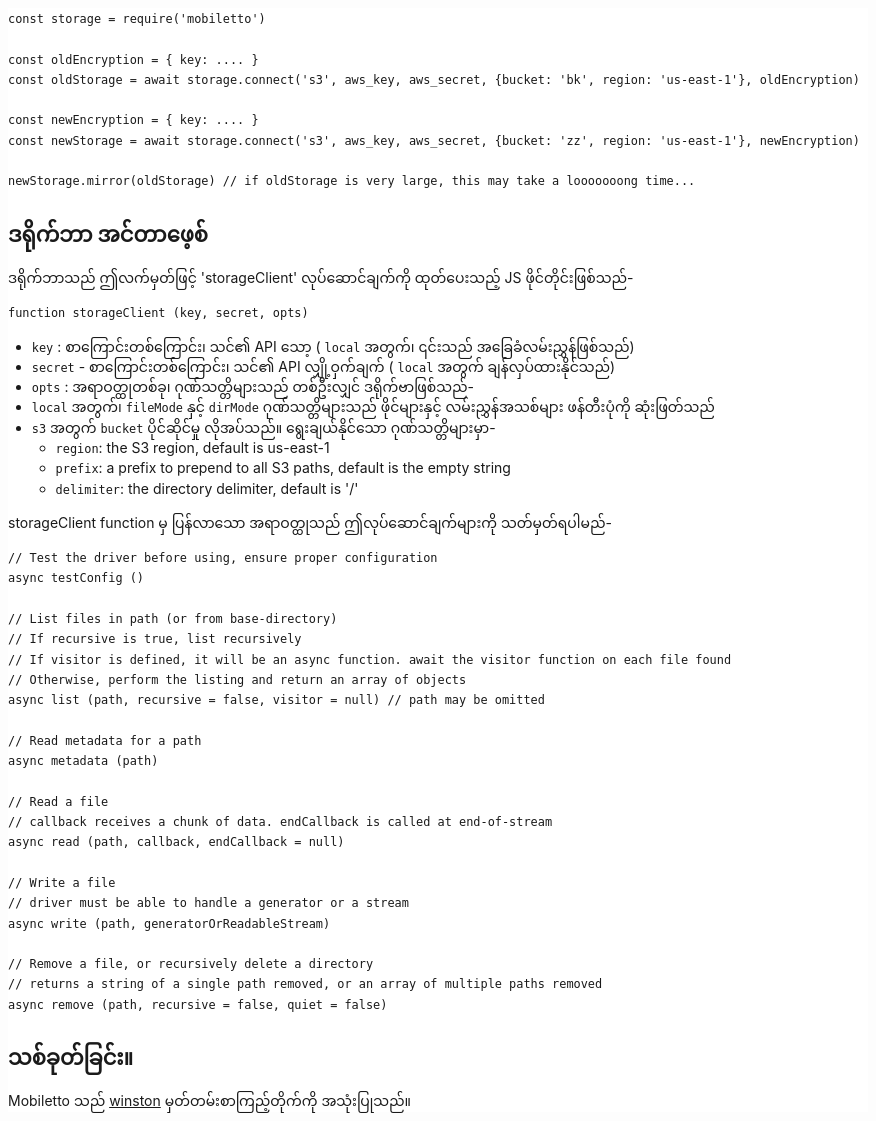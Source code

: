     const storage = require('mobiletto')

    const oldEncryption = { key: .... }
    const oldStorage = await storage.connect('s3', aws_key, aws_secret, {bucket: 'bk', region: 'us-east-1'}, oldEncryption)

    const newEncryption = { key: .... }
    const newStorage = await storage.connect('s3', aws_key, aws_secret, {bucket: 'zz', region: 'us-east-1'}, newEncryption)

    newStorage.mirror(oldStorage) // if oldStorage is very large, this may take a looooooong time...

 ## ဒရိုက်ဘာ အင်တာဖေ့စ်
 ဒရိုက်ဘာသည် ဤလက်မှတ်ဖြင့် 'storageClient' လုပ်ဆောင်ချက်ကို ထုတ်ပေးသည့် JS ဖိုင်တိုင်းဖြစ်သည်-

    function storageClient (key, secret, opts)

 * `key` : စာကြောင်းတစ်ကြောင်း၊ သင်၏ API သော့ ( `local` အတွက်၊ ၎င်းသည် အခြေခံလမ်းညွှန်ဖြစ်သည်)
 * `secret` - စာကြောင်းတစ်ကြောင်း၊ သင်၏ API လျှို့ဝှက်ချက် ( `local` အတွက် ချန်လှပ်ထားနိုင်သည်)
 * `opts` : အရာဝတ္ထုတစ်ခု၊ ဂုဏ်သတ္တိများသည် တစ်ဦးလျှင် ဒရိုက်ဗာဖြစ်သည်-
 * `local` အတွက်၊ `fileMode` နှင့် `dirMode` ဂုဏ်သတ္တိများသည် ဖိုင်များနှင့် လမ်းညွှန်အသစ်များ ဖန်တီးပုံကို ဆုံးဖြတ်သည်
 * `s3` အတွက် `bucket` ပိုင်ဆိုင်မှု လိုအပ်သည်။ ရွေးချယ်နိုင်သော ဂုဏ်သတ္တိများမှာ-
    * `region`: the S3 region, default is us-east-1
    * `prefix`: a prefix to prepend to all S3 paths, default is the empty string
    * `delimiter`: the directory delimiter, default is '/'

 storageClient function မှ ပြန်လာသော အရာဝတ္ထုသည် ဤလုပ်ဆောင်ချက်များကို သတ်မှတ်ရပါမည်-

    // Test the driver before using, ensure proper configuration
    async testConfig ()

    // List files in path (or from base-directory)
    // If recursive is true, list recursively
    // If visitor is defined, it will be an async function. await the visitor function on each file found
    // Otherwise, perform the listing and return an array of objects
    async list (path, recursive = false, visitor = null) // path may be omitted
    
    // Read metadata for a path
    async metadata (path)
    
    // Read a file
    // callback receives a chunk of data. endCallback is called at end-of-stream
    async read (path, callback, endCallback = null)

    // Write a file
    // driver must be able to handle a generator or a stream
    async write (path, generatorOrReadableStream)

    // Remove a file, or recursively delete a directory
    // returns a string of a single path removed, or an array of multiple paths removed
    async remove (path, recursive = false, quiet = false)

 ## သစ်ခုတ်ခြင်း။
 Mobiletto သည် [winston](https://www.npmjs.com/package/winston) မှတ်တမ်းစာကြည့်တိုက်ကို အသုံးပြုသည်။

Exercise goal:
Could you print the lines above, exactly as written, from the line containing "true, list recursively" through the final one?

Output for this exercise:
    // If recursive is true, list recursively
    // If visitor is defined, it will be an async function. await the visitor function on each file found
    // Otherwise, perform the listing and return an array of objects
    async list (path, recursive = false, visitor = null) // path may be omitted
    
    // Read metadata for a path
    async metadata (path)
    
    // Read a file
    // callback receives a chunk of data. endCallback is called at end-of-stream
    async read (path, callback, endCallback = null)

    // Write a file
    // driver must be able to handle a generator or a stream
    async write (path, generatorOrReadableStream)

    // Remove a file, or recursively delete a directory
    // returns a string of a single path removed, or an array of multiple paths removed
    async remove (path, recursive = false, quiet = false)

 ## သစ်ခုတ်ခြင်း။
 Mobiletto သည် [winston](https://www.npmjs.com/package/winston) မှတ်တမ်းစာကြည့်တိုက်ကို အသုံးပြုသည်။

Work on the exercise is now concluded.